Until Kael broke it.
"You remembered something," he said quietly. "What did you see?"
Elira stared ahead. "Needles. Restraints. Christine holding me down."
Kael didn't react, but his jaw tightened. "They've used that method before. To make you forget faster."
"They?"
He didn't answer.
She turned to him. "You said I've reset before. Do you know when it started?"
Kael's eyes flickered. He hesitated. "I'm taking you to the place it began. Where you made me promise to help you remember. Even if it meant breaking the rules."
"Whose rules?"
He looked out the window. "You'll understand when you see her name."
Elira frowned. "Her?"
Kael didn't reply.
They stopped outside a crumbling art deco building on the edge of the city—forgotten by time, graffiti clinging to its bones. Kael led her through the rusted front door and up a narrow staircase that creaked like it was whispering secrets.

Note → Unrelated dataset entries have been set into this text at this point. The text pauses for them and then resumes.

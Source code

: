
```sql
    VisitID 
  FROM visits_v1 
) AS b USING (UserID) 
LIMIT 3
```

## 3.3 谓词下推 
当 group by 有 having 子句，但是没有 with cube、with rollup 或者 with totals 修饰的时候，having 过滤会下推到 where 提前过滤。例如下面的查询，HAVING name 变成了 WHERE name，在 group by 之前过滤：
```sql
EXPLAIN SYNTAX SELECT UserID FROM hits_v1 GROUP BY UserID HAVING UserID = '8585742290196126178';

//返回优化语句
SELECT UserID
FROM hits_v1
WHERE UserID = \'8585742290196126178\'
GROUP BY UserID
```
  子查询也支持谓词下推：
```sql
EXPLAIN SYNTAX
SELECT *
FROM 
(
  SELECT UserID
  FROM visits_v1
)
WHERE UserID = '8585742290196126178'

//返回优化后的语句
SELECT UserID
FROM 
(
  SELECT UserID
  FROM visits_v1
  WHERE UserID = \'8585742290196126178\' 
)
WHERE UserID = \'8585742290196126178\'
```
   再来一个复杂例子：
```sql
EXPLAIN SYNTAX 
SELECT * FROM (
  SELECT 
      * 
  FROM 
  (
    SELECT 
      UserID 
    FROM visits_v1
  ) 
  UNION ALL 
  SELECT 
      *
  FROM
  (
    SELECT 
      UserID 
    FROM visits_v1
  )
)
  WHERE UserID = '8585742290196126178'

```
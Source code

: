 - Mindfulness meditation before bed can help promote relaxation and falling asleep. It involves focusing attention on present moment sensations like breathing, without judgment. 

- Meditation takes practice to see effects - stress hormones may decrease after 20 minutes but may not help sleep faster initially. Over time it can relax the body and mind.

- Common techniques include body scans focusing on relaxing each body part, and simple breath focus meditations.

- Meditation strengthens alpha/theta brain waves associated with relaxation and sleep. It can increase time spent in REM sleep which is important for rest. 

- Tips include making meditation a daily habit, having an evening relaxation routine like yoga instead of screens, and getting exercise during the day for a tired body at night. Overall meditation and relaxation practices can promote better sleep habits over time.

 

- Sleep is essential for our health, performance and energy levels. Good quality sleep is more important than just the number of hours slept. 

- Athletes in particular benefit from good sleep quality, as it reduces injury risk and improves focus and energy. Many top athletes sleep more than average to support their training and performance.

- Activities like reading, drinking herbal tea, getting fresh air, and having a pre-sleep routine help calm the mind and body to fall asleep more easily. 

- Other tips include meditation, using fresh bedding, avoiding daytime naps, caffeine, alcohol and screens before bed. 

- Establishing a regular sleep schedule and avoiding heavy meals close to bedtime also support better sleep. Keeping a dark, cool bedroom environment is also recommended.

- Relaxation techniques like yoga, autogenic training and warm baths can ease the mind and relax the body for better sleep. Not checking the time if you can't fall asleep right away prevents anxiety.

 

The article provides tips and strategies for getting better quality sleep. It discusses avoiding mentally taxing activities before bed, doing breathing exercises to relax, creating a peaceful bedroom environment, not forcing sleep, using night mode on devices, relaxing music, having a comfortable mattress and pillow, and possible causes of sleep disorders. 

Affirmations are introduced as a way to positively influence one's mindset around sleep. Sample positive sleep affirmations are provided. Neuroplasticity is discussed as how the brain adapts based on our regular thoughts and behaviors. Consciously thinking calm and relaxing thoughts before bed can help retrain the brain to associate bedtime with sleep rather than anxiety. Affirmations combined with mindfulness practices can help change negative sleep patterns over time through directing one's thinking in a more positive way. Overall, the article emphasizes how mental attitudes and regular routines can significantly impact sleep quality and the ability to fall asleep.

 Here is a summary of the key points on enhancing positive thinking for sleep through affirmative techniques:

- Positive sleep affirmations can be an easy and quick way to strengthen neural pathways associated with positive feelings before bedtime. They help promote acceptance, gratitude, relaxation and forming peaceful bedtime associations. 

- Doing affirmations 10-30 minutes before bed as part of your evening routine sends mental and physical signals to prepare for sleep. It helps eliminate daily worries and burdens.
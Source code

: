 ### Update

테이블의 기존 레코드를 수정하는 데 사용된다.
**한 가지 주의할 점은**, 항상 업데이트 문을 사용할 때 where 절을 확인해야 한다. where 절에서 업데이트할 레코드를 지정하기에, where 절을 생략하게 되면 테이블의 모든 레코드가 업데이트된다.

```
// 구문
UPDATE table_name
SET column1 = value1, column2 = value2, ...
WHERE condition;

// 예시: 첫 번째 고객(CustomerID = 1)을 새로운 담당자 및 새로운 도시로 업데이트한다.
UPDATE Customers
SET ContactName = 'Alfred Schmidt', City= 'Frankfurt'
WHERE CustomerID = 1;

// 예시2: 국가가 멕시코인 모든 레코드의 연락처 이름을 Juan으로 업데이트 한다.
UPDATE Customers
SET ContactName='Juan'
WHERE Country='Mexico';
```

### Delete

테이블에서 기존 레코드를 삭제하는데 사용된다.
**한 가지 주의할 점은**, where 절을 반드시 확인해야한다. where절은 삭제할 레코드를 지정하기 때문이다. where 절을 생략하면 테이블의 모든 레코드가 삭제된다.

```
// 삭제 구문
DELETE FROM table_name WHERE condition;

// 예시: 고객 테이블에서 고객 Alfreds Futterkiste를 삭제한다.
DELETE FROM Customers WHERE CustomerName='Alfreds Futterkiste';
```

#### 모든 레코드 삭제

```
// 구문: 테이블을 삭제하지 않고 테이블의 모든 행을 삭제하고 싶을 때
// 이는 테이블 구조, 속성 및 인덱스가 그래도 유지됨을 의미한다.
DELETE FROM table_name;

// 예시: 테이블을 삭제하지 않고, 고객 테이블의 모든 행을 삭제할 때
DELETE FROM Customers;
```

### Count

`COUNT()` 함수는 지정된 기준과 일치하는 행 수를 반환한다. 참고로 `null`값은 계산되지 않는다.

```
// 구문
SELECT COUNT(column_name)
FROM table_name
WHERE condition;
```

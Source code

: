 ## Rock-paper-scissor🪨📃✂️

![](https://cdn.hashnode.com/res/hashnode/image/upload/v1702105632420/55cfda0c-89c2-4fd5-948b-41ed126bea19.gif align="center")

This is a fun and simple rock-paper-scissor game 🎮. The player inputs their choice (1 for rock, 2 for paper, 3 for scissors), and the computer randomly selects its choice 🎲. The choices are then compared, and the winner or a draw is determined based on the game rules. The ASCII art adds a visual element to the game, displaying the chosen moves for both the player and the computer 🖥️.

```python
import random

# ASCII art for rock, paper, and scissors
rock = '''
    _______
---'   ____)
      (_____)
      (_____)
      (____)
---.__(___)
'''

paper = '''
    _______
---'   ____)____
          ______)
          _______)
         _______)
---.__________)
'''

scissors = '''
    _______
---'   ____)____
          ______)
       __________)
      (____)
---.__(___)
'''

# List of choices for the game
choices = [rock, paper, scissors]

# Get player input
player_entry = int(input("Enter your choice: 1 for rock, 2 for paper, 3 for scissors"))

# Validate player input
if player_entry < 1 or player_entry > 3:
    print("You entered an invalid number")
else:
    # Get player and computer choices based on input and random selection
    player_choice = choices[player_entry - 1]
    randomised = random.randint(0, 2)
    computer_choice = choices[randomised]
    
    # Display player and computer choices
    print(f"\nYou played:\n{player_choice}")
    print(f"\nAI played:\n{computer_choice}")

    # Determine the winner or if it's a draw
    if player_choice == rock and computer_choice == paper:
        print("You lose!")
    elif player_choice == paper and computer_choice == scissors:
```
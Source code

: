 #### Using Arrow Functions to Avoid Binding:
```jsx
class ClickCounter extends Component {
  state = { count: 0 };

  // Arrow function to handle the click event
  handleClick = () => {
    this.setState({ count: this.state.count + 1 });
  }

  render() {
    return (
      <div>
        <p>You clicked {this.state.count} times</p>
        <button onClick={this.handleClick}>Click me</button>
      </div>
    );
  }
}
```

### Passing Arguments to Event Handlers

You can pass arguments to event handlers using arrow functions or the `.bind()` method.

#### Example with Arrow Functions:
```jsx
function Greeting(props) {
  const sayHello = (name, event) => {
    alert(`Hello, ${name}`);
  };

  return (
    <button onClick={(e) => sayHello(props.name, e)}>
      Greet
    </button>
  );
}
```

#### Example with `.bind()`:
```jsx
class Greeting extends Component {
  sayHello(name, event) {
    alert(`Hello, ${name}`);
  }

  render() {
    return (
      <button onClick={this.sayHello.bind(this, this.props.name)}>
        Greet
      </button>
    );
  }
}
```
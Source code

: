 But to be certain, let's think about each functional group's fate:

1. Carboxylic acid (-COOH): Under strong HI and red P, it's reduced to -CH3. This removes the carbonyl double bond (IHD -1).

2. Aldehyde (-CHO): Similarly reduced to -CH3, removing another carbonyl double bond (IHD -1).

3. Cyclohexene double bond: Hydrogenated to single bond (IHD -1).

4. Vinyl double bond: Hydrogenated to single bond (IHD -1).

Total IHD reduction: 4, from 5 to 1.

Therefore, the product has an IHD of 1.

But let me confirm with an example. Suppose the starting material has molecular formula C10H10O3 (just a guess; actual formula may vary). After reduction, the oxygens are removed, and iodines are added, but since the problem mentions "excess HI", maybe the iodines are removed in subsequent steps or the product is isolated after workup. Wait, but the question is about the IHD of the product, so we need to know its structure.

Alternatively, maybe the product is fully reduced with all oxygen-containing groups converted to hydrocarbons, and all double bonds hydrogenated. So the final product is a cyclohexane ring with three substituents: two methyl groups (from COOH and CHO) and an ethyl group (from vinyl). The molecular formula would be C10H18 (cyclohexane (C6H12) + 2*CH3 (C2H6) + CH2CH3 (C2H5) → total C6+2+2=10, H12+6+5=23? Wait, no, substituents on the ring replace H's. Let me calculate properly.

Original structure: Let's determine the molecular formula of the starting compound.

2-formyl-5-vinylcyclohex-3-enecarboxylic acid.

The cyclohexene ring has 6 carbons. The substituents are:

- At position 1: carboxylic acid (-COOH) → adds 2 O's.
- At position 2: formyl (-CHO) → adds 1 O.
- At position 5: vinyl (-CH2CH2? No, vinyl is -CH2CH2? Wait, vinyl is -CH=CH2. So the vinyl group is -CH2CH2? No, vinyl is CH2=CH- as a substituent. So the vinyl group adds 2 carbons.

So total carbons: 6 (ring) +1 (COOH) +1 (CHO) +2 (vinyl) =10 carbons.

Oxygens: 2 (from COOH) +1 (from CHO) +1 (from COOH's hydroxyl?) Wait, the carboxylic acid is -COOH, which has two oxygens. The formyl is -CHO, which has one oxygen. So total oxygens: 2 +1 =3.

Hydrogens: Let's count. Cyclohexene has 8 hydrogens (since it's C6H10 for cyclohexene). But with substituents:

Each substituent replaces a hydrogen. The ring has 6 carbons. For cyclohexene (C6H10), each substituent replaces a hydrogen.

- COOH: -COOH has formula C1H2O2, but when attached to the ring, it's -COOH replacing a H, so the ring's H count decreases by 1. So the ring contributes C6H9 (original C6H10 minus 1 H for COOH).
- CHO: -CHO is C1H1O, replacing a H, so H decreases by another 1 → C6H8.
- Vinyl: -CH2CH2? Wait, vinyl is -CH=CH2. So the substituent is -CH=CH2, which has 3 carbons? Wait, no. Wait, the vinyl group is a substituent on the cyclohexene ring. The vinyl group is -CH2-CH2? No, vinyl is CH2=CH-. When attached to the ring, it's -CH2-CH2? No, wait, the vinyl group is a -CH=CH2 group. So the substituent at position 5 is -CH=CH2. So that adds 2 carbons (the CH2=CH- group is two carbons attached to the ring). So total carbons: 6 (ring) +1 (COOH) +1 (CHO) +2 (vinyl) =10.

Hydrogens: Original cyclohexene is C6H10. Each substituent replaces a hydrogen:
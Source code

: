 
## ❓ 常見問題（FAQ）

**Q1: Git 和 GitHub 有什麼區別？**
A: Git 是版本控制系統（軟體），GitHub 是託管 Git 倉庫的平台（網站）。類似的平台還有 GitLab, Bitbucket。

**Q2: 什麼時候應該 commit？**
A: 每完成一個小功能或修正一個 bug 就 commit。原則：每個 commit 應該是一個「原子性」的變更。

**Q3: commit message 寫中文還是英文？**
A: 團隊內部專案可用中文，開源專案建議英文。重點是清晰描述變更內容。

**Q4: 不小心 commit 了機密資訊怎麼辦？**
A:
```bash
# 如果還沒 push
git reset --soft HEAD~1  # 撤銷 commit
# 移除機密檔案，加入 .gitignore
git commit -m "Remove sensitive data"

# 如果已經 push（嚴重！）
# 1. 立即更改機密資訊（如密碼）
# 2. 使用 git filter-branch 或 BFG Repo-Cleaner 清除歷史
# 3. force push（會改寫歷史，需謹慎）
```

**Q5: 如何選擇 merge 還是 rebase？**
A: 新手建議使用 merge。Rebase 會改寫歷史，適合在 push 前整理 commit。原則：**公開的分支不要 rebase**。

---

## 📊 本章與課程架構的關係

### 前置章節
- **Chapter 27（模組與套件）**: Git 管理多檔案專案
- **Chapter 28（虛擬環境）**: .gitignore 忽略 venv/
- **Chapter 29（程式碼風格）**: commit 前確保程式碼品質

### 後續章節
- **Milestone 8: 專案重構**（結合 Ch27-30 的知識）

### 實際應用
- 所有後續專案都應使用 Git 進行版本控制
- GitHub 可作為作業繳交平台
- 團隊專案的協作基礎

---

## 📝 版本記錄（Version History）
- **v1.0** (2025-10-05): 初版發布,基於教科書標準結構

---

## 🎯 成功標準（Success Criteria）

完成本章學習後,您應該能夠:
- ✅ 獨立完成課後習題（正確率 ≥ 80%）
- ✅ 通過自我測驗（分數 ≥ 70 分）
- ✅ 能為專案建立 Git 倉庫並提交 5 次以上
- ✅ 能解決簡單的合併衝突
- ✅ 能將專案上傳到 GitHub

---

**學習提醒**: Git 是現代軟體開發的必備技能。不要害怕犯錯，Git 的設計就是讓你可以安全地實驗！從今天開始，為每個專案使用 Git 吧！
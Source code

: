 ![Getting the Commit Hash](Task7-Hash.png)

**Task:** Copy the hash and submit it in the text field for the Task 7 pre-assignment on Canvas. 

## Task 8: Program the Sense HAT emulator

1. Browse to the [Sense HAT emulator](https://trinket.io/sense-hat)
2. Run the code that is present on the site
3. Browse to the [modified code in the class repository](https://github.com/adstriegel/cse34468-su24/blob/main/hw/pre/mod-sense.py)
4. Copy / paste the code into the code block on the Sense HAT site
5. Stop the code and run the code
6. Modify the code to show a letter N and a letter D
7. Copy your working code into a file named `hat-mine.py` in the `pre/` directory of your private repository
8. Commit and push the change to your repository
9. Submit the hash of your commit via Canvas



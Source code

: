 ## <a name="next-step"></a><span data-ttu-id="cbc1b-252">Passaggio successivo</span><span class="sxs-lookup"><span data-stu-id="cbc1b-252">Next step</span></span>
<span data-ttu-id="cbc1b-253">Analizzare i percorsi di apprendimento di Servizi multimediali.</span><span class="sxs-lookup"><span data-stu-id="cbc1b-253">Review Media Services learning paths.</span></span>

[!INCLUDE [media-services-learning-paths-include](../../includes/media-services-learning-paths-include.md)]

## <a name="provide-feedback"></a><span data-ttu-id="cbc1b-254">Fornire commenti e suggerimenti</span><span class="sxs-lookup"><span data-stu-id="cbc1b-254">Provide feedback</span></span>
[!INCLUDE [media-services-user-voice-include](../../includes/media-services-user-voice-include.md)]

He stopped at a door marked 306.
"This was your room. The first one."
Elira stepped inside.
The air was still. Cold. Like a memory sealed in ice.
The room was bare—except for the walls, covered in drawings. Chaotic, overlapping, frenzied. Faces blurred into symbols. One phrase repeated again and again:
"Don't let her find you."
Then, near the corner wall, she saw it. A name scrawled in charcoal, over and over until the wall was blackened around it:
VIRELLA.
The moment her eyes locked onto the name, her chest clenched.
Not pain.
Something worse.
Recognition.
She stumbled back. Her hands shook.
"Who is she?" she breathed.
Kael's voice was a rasp. "The one who built this loop."
Elira's blood turned to ice.
"You mean… she did this to me?"
Kael looked away. "No. You did this to yourself. To hide from her."
Elira's vision swam.
Another flash—
—a voice, whispering her name in the dark
—a hand stroking her hair
—a choice: Erase or be erased
She gasped. "She's real."
"She's the Threadkeeper," Kael said. "She doesn't forget. She waits."
Elira backed into the wall, breathing hard.
And then she saw it—her own handwriting, hidden beneath layers of scribble, like a final warning she left herself:
If you remember her name… it's already too late.
The lightbulb above flickered once.
Twice.
Then blew out.
Darkness swallowed them.
And somewhere in the building, a door creaked open.